Which lines below hold the word "Size"? Copy all of them.
----------
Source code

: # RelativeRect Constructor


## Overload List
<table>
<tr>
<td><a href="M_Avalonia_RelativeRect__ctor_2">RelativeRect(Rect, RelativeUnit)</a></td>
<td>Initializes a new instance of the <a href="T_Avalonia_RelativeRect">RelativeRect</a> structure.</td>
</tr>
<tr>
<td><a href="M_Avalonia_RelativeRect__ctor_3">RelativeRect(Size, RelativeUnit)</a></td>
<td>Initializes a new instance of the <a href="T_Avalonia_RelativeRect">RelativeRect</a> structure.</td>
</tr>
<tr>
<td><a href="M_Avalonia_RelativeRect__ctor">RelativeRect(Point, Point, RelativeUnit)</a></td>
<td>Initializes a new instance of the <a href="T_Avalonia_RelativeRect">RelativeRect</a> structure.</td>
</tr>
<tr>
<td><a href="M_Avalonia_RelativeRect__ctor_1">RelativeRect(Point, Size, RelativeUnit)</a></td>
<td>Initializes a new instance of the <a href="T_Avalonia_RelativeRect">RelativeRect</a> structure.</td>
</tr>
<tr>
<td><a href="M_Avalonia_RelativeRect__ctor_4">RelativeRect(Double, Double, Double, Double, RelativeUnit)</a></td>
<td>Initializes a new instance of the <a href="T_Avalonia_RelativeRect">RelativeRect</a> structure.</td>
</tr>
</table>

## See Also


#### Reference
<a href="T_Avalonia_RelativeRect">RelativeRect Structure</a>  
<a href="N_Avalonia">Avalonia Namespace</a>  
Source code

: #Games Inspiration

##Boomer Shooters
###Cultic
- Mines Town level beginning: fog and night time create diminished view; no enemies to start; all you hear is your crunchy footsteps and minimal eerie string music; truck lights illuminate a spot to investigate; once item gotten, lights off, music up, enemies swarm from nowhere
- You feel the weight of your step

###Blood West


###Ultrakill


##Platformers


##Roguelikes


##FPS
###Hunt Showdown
----------
RESPONSE BOX:
<td><a href="M_Avalonia_RelativeRect__ctor_3">RelativeRect(Size, RelativeUnit)</a></td>
<td><a href="M_Avalonia_RelativeRect__ctor_1">RelativeRect(Point, Size, RelativeUnit)</a></td>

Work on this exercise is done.